Rising to prominence in the LA beatmaking scene in LA alongside the likes of Flying Lotus and Shlohmo, TOKiMONSTA has always had a knack for making a beat knock – deep kicks and whiplash snares are a speciality of Lee’s. However, it seemed like the rest of the world didn’t catch onto her craft till the release of 2017’s Lune Rouge – the first full-length released by Lee after a life-saving brain operation almost nullified her ability to understand music.

 

“The headspace was completely different,” says Lee of the two albums. “I created Oasis Nocturno knowing I’d already written Lune Rouge and established my ‘post-surgery voice’ in terms of everything I’d gone through.

 

“It was a celebration of being alive and being like ‘You know what you guys? I’m just going to make whatever the fuck I want to, because I get to live another day on this planet and I don’t want to waste my time doing anything other than what I want.’ Both of them were natural, but I think this one had a lot more of an intention behind it.”

 

It’s obvious that Lee’s lust for life infects all aspects of her thought process behind making music. Despite the success of her operation, she’s still incredibly aware of her condition – (Moyamoya, a rare affliction that limits blood-flow to the brain) and the realities it holds in the grander scheme of things.

 

“I feel like it’s still not really in the past.

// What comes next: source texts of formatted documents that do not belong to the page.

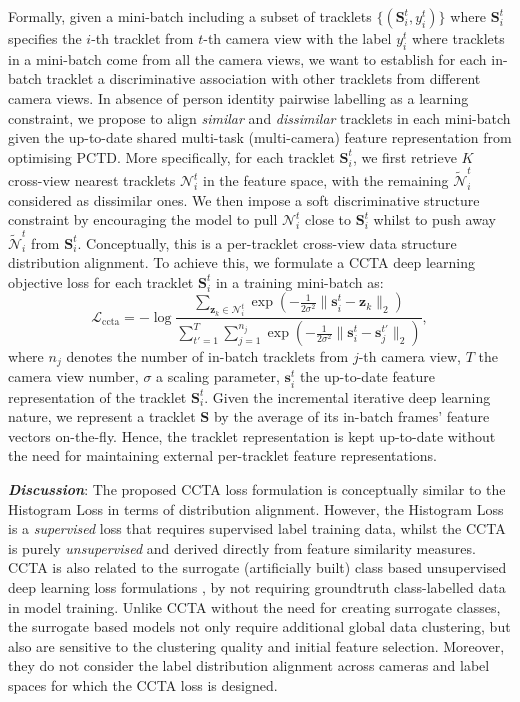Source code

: \documentclass[runningheads]{llncs}
\begin{document}
Formally, given a mini-batch including a subset of tracklets
$\{(\bm{S}_i^t, y_i^t)\}$ where $\bm{S}_i^t$ specifies
the $i$-th tracklet from $t$-th camera view with
the label $y_i^t$ where tracklets in a mini-batch come from all the
camera views,
we want to establish for each in-batch tracklet a discriminative
association with other tracklets from different camera views.
In absence of person identity pairwise labelling as a learning constraint,
we propose to align {\em similar} and {\em dissimilar} tracklets in each
mini-batch given the up-to-date shared multi-task (multi-camera)
feature representation from optimising PCTD.
More specifically,
for each tracklet $\bm{S}_i^t$, 
we first retrieve $K$ cross-view nearest tracklets $\mathcal{N}_i^t$
in the feature space,
with the remaining $\tilde{\mathcal{N}}_i^t$
considered as dissimilar ones.
We then impose a soft discriminative structure constraint
by encouraging the model to pull $\mathcal{N}_i^t$
close to $\bm{S}_i^t$ whilst 
to push away $\tilde{\mathcal{N}}_i^t$ from $\bm{S}_i^t$.
Conceptually, this is a per-tracklet cross-view
data structure distribution alignment.
To achieve this, 
we formulate a CCTA deep learning objective loss for each tracklet $\bm{S}_i^t$ in a training mini-batch as:
\begin{equation}\label{eq:CCTA}
\mathcal{L}_\text{ccta}
=
-\log \frac
{\sum_{\bm{z}_k\in \mathcal{N}_i^t}\exp({-\frac{1}{2\sigma^2}\parallel \bm{s}^{t}_{i} - \bm{z}_k \parallel_{2}})}
{\sum_{t'=1}^T \sum_{j=1}^{n_j} \exp({-\frac{1}{2\sigma^2}\parallel \bm{s}^{t}_{i} - \bm{s}_{j}^{t'} \parallel_{2}})}, 
\end{equation}
where $n_j$ denotes the number of in-batch tracklets from $j$-th camera view,
$T$ the camera view number, 
$\sigma$ a scaling parameter, 
$\bm{s}_i^t$ the up-to-date feature representation of the tracklet $\bm{S}_i^t$.
Given the incremental iterative deep learning nature,
we represent a tracklet $\bm{S}$ by
the average of its in-batch frames' feature vectors
on-the-fly.
Hence, the tracklet representation is kept up-to-date 
without the need for maintaining external per-tracklet feature representations.

\textbf{\em Discussion}:
The proposed CCTA loss formulation is conceptually 
similar to the Histogram Loss \cite{Ustinova2016hist}
in terms of distribution alignment.
However, the Histogram Loss is a {\em supervised} loss that requires
supervised label training data,
whilst the CCTA is purely {\em unsupervised} 
and derived directly from feature similarity measures. 
CCTA is also related to the surrogate (artificially built)
class based unsupervised deep learning loss formulations
\cite{bautista2017deep,bautista2016cliquecnn},
by not requiring groundtruth class-labelled data in model training.
Unlike CCTA without the need for creating surrogate classes, 
the surrogate based models not only require additional global data clustering,
but also are sensitive to the clustering quality and initial feature selection.
Moreover, they do not consider the label distribution alignment 
across cameras and label spaces for which
the CCTA loss is designed.
\end{document}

In many ways, the vast majority of people are probably even more curious this time around,” she predicts. “There’ll be tonnes of people who didn’t know me back then and who will go back and be like ‘oh she went thought this thing’. I get people hit me up on the internet saying they wish me well, even though it happened at the end of 2015.

 

“To be technically correct, I still have the disease – I always have to be positive about it. For the rest of my life I still have things that are involved with the condition. As far as the pressure from that, I’ve already created my celebratory album, but that story doesn’t go away. I just get to explore another one with this album.”

 

 

Oasis Nocturno, the new album from TOKiMONSTA, arrives on Friday March 20 via TOKiMONSTA Music.